* _What you need to do_: Once the pictures are removed, reproduce what is left of the data below exactly.

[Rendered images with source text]
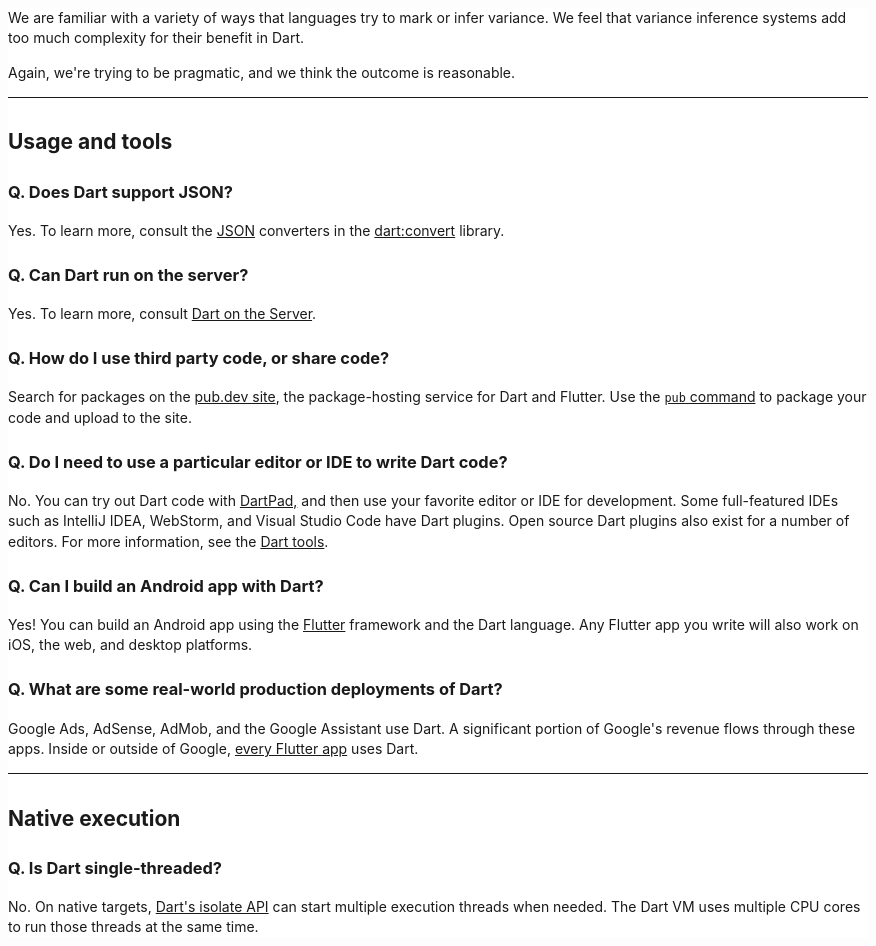 We are familiar with a variety of ways that languages try to mark or infer
variance. We feel that variance inference systems add too much complexity for
their benefit in Dart.

Again, we're trying to be pragmatic, and we think the outcome is reasonable.

---

## Usage and tools

### Q. Does Dart support JSON?

Yes. To learn more, consult the [JSON] converters in the [dart:convert][] library.

### Q. Can Dart run on the server?

Yes. To learn more, consult [Dart on the Server].

### Q. How do I use third party code, or share code?

Search for packages on the [pub.dev site][pub],
the package-hosting service for Dart and Flutter.
Use the [`pub` command][pub-cmd] to package your code and upload to the site.

### Q. Do I need to use a particular editor or IDE to write Dart code?

No. You can try out Dart code with [DartPad,][DartPad] and then use your favorite
editor or IDE for development. Some full-featured IDEs such as IntelliJ IDEA,
WebStorm, and Visual Studio Code have Dart plugins. Open source Dart plugins
also exist for a number of editors. For more information, see the [Dart tools][].

### Q. Can I build an Android app with Dart?

Yes! You can build an Android app using the [Flutter][Flutter] framework
and the Dart language.
Any Flutter app you write will also work on iOS, the web, and desktop platforms.

### Q. What are some real-world production deployments of Dart?

Google Ads, AdSense, AdMob, and the Google Assistant use Dart.
A significant portion of Google's revenue flows through these apps.
Inside or outside of Google, [every Flutter app][FlutterShowcase] uses Dart.

[dart:convert]: {{site.dart-api}}/stable/dart-convert/dart-convert-library.html
[SDK issues]: {{sdk-repo}}/issues
[lang-issues]: {{lang-repo}}/issues
[lang-funnel]: {{lang-repo}}/projects/1
[lang-process]: {{lang-repo}}/blob/main/doc/life_of_a_language_feature.md
[pub]: {{site.pub}}
[announcement]: https://blog.chromium.org/2013/11/dart-10-stable-sdk-for-structured-web.html
[lang]: /language
[JSON]: {{site.dart-api}}/dart-convert/JsonCodec-class.html
[Dart on the Server]: /server
[Dart tools]: /tools/
[DartPad]: {{site.dartpad}}
[Flutter]: {{site.flutter}}
[Dart's type system]: /language/type-system
[Flutter no mirrors]: {{site.flutter-docs}}/resources/faq#does-flutter-come-with-a-reflection--mirrors-system
[FlutterShowcase]: {{site.flutter}}/showcase
[new-issue]: {{site-repo}}/issues/new/choose
[isolate]: {{site.dart-api}}/stable/dart-isolate/dart-isolate-library.html

---

## Native execution

### Q. Is Dart single-threaded?

No. On native targets,
[Dart's isolate API][isolate] can start multiple execution threads when needed.
The Dart VM uses multiple CPU cores to run those threads at the same time.


[emca408]: https://ecma-international.org/publications-and-standards/standards/ecma-408/
[1st-ed]: {{ecma-pdf}}/ECMA-408_1st_edition_june_2014.pdf
[2nd-ed]: {{ecma-pdf}}/ECMA-408_2nd_edition_december_2014.pdf
[3rd-ed]: {{ecma-pdf}}/ECMA-408_3rd_edition_june_2015.pdf
[4th-ed]: {{ecma-pdf}}/ECMA-408_4th_edition_december_2015.pdf
[5th-ed]: {{site.url}}/guides/language/specifications/DartLangSpec-v2.10.pdf
[6th-ed]: https://spec.dart.dev/DartLangSpecDraft.pdf
[web workers]: https://developer.mozilla.org/docs/Web/API/Web_Workers_API/Using_web_workers
[number-js]: https://developer.mozilla.org/en-US/docs/Web/JavaScript/Data_structures#number_type
[ppwsize]: https://work.j832.com/2012/11/excited-to-see-dart2js-minified-output.html
[package:js]: {{site.pub-pkg}}/js
[dart compile]: /tools/dart-compile
[dart analyze]: /tools/dart-analyze
[webdev]: /tools/webdev
[dart-mirror]: {{site.dart-api}}/{{site.sdkInfo.channel}}/dart-mirrors
[pub-cmd]: {{site.url}}/tools/pub/cmd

* _Solution to the exercise_:
 We are familiar with a variety of ways that languages try to mark or infer
variance. We feel that variance inference systems add too much complexity for
their benefit in Dart.

Again, we're trying to be pragmatic, and we think the outcome is reasonable.

---

## Usage and tools

### Q. Does Dart support JSON?

Yes. To learn more, consult the [JSON] converters in the [dart:convert][] library.

### Q. Can Dart run on the server?

Yes. To learn more, consult [Dart on the Server].

### Q. How do I use third party code, or share code?

Search for packages on the [pub.dev site][pub],
the package-hosting service for Dart and Flutter.
Use the [`pub` command][pub-cmd] to package your code and upload to the site.

### Q. Do I need to use a particular editor or IDE to write Dart code?

No. You can try out Dart code with [DartPad,][DartPad] and then use your favorite
editor or IDE for development. Some full-featured IDEs such as IntelliJ IDEA,
WebStorm, and Visual Studio Code have Dart plugins. Open source Dart plugins
also exist for a number of editors. For more information, see the [Dart tools][].

### Q. Can I build an Android app with Dart?

Yes! You can build an Android app using the [Flutter][Flutter] framework
and the Dart language.
Any Flutter app you write will also work on iOS, the web, and desktop platforms.

### Q. What are some real-world production deployments of Dart?

Google Ads, AdSense, AdMob, and the Google Assistant use Dart.
A significant portion of Google's revenue flows through these apps.
Inside or outside of Google, [every Flutter app][FlutterShowcase] uses Dart.

[dart:convert]: {{site.dart-api}}/stable/dart-convert/dart-convert-library.html
[SDK issues]: {{sdk-repo}}/issues
[lang-issues]: {{lang-repo}}/issues
[lang-funnel]: {{lang-repo}}/projects/1
[lang-process]: {{lang-repo}}/blob/main/doc/life_of_a_language_feature.md
[pub]: {{site.pub}}
[announcement]: https://blog.chromium.org/2013/11/dart-10-stable-sdk-for-structured-web.html
[lang]: /language
[JSON]: {{site.dart-api}}/dart-convert/JsonCodec-class.html
[Dart on the Server]: /server
[Dart tools]: /tools/
[DartPad]: {{site.dartpad}}
[Flutter]: {{site.flutter}}
[Dart's type system]: /language/type-system
[Flutter no mirrors]: {{site.flutter-docs}}/resources/faq#does-flutter-come-with-a-reflection--mirrors-system
[FlutterShowcase]: {{site.flutter}}/showcase
[new-issue]: {{site-repo}}/issues/new/choose
[isolate]: {{site.dart-api}}/stable/dart-isolate/dart-isolate-library.html

---

## Native execution

### Q. Is Dart single-threaded?

No. On native targets,
[Dart's isolate API][isolate] can start multiple execution threads when needed.
The Dart VM uses multiple CPU cores to run those threads at the same time.


[emca408]: https://ecma-international.org/publications-and-standards/standards/ecma-408/
[1st-ed]: {{ecma-pdf}}/ECMA-408_1st_edition_june_2014.pdf
[2nd-ed]: {{ecma-pdf}}/ECMA-408_2nd_edition_december_2014.pdf
[3rd-ed]: {{ecma-pdf}}/ECMA-408_3rd_edition_june_2015.pdf
[4th-ed]: {{ecma-pdf}}/ECMA-408_4th_edition_december_2015.pdf
[5th-ed]: {{site.url}}/guides/language/specifications/DartLangSpec-v2.10.pdf
[6th-ed]: https://spec.dart.dev/DartLangSpecDraft.pdf
[web workers]: https://developer.mozilla.org/docs/Web/API/Web_Workers_API/Using_web_workers
[number-js]: https://developer.mozilla.org/en-US/docs/Web/JavaScript/Data_structures#number_type
[ppwsize]: https://work.j832.com/2012/11/excited-to-see-dart2js-minified-output.html
[package:js]: {{site.pub-pkg}}/js
[dart compile]: /tools/dart-compile
[dart analyze]: /tools/dart-analyze
[webdev]: /tools/webdev
[dart-mirror]: {{site.dart-api}}/{{site.sdkInfo.channel}}/dart-mirrors
[pub-cmd]: {{site.url}}/tools/pub/cmd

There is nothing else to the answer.